Exercise inputs |
<<<<

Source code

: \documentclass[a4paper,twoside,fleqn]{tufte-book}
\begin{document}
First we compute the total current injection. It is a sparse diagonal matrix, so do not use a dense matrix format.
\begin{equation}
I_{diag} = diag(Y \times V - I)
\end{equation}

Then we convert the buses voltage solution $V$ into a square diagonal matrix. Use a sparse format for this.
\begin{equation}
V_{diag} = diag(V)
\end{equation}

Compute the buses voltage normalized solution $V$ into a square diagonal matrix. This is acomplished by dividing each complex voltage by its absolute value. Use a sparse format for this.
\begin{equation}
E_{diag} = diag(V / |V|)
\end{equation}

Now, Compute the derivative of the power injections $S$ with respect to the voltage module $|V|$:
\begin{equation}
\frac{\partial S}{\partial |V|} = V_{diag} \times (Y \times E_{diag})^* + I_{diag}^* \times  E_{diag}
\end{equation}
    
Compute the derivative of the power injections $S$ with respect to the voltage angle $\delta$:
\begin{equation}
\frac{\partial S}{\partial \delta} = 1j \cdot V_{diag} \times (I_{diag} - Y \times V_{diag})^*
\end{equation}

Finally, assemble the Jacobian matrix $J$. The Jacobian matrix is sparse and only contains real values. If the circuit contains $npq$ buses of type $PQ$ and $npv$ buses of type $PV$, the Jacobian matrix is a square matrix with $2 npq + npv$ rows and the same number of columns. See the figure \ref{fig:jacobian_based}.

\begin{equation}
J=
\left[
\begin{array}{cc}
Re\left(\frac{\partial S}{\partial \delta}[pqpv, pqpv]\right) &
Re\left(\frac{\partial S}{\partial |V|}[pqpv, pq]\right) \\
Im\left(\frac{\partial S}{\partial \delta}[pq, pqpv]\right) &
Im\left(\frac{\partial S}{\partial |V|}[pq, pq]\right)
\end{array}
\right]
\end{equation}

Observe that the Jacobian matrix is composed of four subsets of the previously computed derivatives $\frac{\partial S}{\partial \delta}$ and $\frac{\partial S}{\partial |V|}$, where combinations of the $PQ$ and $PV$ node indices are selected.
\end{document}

>>>>
<<<<

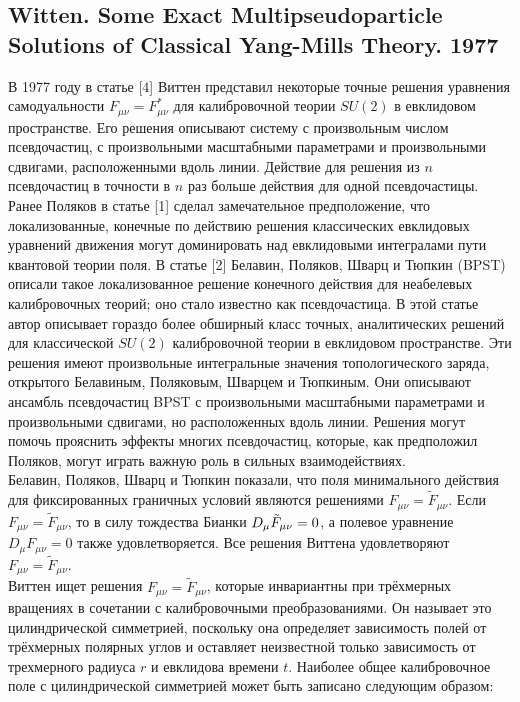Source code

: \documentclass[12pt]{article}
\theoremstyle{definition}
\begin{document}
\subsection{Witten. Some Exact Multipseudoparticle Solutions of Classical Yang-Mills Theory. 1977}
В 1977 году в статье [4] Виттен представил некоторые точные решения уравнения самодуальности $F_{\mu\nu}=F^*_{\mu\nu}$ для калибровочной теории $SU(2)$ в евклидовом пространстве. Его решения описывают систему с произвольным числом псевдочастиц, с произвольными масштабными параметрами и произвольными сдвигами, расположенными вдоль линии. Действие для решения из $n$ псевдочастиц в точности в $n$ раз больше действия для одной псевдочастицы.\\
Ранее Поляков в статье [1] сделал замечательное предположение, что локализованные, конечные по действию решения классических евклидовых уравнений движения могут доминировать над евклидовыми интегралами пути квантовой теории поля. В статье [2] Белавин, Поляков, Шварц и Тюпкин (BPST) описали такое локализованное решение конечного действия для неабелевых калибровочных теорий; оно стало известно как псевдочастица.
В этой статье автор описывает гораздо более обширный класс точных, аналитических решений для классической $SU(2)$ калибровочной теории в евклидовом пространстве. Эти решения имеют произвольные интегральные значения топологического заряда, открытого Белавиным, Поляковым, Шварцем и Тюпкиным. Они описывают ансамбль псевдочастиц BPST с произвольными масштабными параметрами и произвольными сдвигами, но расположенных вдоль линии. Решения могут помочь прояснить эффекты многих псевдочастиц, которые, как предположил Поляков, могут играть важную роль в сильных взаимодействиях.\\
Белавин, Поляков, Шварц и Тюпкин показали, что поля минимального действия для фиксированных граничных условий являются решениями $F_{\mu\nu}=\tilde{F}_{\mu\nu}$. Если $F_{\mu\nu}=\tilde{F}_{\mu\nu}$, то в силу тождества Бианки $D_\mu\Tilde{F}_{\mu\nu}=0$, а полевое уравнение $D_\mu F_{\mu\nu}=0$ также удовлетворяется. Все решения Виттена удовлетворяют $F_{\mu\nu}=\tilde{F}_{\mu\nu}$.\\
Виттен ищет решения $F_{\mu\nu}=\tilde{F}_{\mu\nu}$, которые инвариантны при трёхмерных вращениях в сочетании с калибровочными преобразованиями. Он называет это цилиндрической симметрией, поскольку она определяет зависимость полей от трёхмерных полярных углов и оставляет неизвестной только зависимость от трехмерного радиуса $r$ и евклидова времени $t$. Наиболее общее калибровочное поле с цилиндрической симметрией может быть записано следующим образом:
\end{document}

>>>>
<<<<

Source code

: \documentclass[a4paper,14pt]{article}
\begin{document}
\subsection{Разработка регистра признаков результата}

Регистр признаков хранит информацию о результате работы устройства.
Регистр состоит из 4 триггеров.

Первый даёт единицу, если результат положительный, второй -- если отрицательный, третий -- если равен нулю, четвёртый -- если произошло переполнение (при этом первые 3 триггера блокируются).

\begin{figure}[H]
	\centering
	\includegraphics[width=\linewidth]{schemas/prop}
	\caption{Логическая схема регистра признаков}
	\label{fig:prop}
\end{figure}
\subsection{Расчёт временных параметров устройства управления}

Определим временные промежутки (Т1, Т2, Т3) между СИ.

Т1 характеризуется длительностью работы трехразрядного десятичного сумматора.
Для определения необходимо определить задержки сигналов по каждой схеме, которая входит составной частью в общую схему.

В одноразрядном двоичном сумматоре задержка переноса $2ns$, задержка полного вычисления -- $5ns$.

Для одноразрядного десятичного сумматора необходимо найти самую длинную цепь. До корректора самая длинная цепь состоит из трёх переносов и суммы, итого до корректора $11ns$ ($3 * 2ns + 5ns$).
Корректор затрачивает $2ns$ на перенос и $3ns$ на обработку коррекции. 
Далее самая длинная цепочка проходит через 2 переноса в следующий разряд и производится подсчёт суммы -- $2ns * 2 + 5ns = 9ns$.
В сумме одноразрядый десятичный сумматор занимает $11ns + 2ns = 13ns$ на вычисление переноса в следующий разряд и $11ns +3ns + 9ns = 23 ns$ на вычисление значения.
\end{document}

>>>>

Your instructions | Copy out the lines of the data where the word "this" can be found.

Task result |
Then we convert the buses voltage solution $V$ into a square diagonal matrix. Use a sparse format for this.
Compute the buses voltage normalized solution $V$ into a square diagonal matrix. This is acomplished by dividing each complex voltage by its absolute value. Use a sparse format for this.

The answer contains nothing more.